* _Problem description_: Which of the lines in the records below hold the string "posición"? Copy every one of them.

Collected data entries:
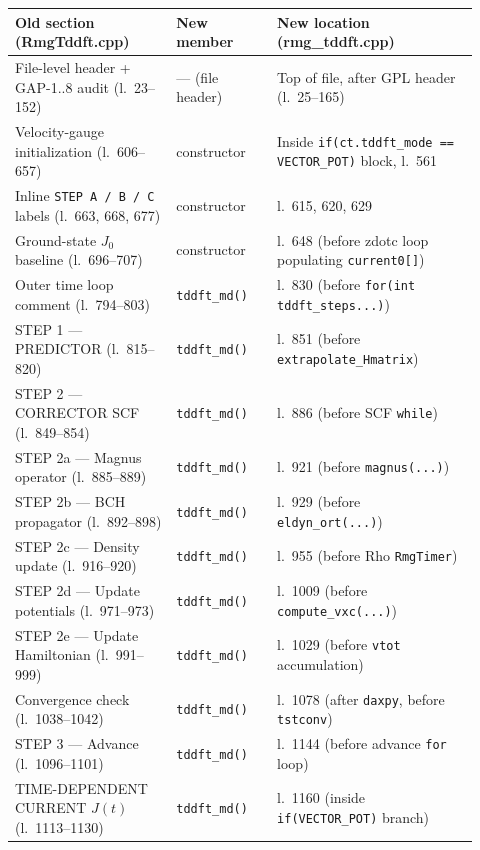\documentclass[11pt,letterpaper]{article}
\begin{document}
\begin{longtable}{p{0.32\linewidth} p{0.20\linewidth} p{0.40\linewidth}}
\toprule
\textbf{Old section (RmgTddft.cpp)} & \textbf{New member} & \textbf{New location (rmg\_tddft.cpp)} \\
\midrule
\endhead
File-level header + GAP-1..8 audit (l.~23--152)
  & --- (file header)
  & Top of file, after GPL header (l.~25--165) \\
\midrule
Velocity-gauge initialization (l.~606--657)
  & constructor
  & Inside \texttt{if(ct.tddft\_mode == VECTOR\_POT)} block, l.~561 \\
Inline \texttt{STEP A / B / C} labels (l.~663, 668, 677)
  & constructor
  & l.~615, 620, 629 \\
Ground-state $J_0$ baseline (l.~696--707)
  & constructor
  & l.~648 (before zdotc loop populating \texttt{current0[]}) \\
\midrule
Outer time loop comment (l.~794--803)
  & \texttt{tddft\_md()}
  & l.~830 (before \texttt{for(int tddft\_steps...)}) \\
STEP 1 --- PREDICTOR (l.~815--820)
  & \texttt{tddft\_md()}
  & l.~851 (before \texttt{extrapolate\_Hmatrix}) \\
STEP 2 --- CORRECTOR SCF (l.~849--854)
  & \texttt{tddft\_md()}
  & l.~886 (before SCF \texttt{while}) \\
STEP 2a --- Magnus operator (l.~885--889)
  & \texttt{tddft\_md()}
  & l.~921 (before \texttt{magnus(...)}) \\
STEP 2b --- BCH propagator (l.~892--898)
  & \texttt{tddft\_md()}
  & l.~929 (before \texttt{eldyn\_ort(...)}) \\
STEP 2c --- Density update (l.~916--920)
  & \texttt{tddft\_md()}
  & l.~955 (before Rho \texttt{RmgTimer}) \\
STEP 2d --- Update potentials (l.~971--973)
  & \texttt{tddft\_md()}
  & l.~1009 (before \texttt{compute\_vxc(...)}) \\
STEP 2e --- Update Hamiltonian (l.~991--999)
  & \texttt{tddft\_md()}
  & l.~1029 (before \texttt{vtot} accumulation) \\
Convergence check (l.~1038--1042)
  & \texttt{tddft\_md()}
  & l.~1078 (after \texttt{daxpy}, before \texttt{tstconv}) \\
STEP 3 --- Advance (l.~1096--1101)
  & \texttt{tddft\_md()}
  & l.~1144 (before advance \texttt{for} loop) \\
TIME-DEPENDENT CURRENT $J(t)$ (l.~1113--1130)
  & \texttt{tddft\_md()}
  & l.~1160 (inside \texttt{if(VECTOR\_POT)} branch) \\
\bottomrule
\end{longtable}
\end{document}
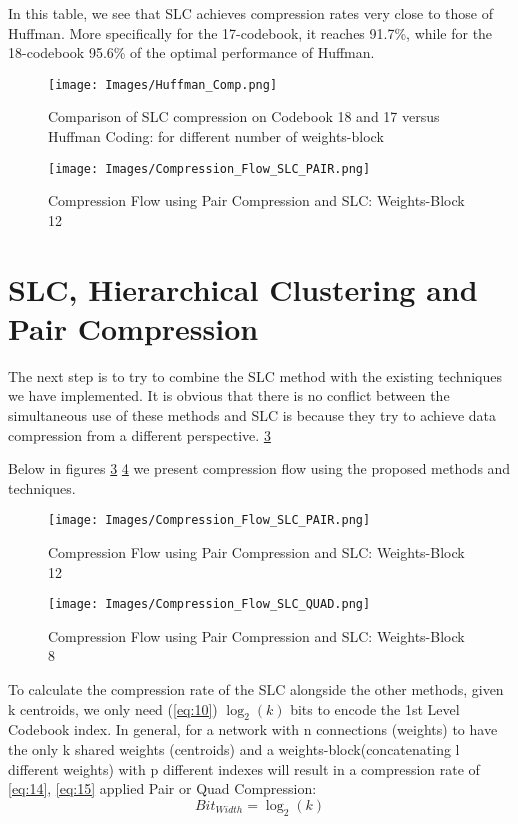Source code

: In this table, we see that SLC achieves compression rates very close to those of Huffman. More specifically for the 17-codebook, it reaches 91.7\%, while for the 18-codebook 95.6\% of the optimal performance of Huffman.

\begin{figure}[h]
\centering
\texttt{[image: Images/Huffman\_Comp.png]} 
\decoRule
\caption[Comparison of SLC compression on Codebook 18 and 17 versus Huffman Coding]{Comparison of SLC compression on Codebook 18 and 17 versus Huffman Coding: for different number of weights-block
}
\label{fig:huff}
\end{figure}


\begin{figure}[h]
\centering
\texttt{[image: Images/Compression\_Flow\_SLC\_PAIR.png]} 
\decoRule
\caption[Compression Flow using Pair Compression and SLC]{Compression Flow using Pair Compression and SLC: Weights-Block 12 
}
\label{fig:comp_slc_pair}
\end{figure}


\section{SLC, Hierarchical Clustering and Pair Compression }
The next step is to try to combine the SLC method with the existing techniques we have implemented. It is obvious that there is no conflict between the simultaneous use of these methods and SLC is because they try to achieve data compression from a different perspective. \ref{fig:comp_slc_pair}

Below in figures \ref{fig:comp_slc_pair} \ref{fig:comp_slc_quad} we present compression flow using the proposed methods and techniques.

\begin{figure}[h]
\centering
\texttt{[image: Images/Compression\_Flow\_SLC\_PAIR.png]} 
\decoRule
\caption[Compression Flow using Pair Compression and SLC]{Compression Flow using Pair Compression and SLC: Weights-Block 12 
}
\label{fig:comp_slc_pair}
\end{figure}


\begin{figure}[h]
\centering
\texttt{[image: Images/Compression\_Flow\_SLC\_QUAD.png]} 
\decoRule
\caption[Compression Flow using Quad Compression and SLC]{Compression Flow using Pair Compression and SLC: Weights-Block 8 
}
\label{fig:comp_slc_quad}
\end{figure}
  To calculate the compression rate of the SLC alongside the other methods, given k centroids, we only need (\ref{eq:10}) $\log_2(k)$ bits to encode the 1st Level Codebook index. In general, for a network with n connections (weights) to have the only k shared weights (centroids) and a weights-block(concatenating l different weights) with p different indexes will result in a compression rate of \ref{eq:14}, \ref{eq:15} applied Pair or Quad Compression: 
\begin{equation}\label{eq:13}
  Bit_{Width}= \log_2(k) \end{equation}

---

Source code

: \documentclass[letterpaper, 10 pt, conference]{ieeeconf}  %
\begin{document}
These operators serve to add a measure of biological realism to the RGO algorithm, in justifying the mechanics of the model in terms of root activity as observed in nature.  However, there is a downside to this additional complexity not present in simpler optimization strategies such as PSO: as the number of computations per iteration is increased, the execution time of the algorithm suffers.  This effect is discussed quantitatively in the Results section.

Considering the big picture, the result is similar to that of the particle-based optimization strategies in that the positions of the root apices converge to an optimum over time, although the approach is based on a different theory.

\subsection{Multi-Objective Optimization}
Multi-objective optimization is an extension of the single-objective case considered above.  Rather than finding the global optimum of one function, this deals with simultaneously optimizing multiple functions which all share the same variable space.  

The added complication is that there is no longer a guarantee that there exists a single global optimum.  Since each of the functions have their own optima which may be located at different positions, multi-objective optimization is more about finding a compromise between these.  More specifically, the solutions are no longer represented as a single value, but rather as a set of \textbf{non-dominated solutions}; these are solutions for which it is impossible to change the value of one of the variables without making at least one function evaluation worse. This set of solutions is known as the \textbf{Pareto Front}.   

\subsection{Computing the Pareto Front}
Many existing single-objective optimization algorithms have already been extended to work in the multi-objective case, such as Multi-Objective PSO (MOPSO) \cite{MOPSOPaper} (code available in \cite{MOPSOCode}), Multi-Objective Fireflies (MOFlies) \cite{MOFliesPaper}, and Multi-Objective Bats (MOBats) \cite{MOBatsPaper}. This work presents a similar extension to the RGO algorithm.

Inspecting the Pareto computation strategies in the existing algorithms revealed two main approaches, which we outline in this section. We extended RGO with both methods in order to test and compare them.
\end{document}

--

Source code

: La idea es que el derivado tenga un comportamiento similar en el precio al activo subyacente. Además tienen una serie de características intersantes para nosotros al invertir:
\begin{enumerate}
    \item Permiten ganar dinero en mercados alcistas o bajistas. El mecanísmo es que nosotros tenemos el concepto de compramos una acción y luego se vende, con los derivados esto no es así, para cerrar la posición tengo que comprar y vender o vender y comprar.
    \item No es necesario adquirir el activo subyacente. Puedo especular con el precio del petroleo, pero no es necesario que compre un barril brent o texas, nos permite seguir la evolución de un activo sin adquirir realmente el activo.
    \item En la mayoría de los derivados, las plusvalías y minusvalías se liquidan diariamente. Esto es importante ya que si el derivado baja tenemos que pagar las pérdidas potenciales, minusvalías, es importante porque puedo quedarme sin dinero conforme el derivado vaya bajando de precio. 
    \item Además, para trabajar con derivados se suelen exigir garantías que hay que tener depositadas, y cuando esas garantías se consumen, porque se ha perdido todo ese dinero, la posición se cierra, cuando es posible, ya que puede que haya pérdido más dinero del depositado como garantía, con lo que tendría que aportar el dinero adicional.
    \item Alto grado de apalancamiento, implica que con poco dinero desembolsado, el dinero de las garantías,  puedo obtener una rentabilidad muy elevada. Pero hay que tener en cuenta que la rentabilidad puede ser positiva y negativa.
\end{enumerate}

* _Output_:
    \item Permiten ganar dinero en mercados alcistas o bajistas. El mecanísmo es que nosotros tenemos el concepto de compramos una acción y luego se vende, con los derivados esto no es así, para cerrar la posición tengo que comprar y vender o vender y comprar.
    \item Además, para trabajar con derivados se suelen exigir garantías que hay que tener depositadas, y cuando esas garantías se consumen, porque se ha perdido todo ese dinero, la posición se cierra, cuando es posible, ya que puede que haya pérdido más dinero del depositado como garantía, con lo que tendría que aportar el dinero adicional.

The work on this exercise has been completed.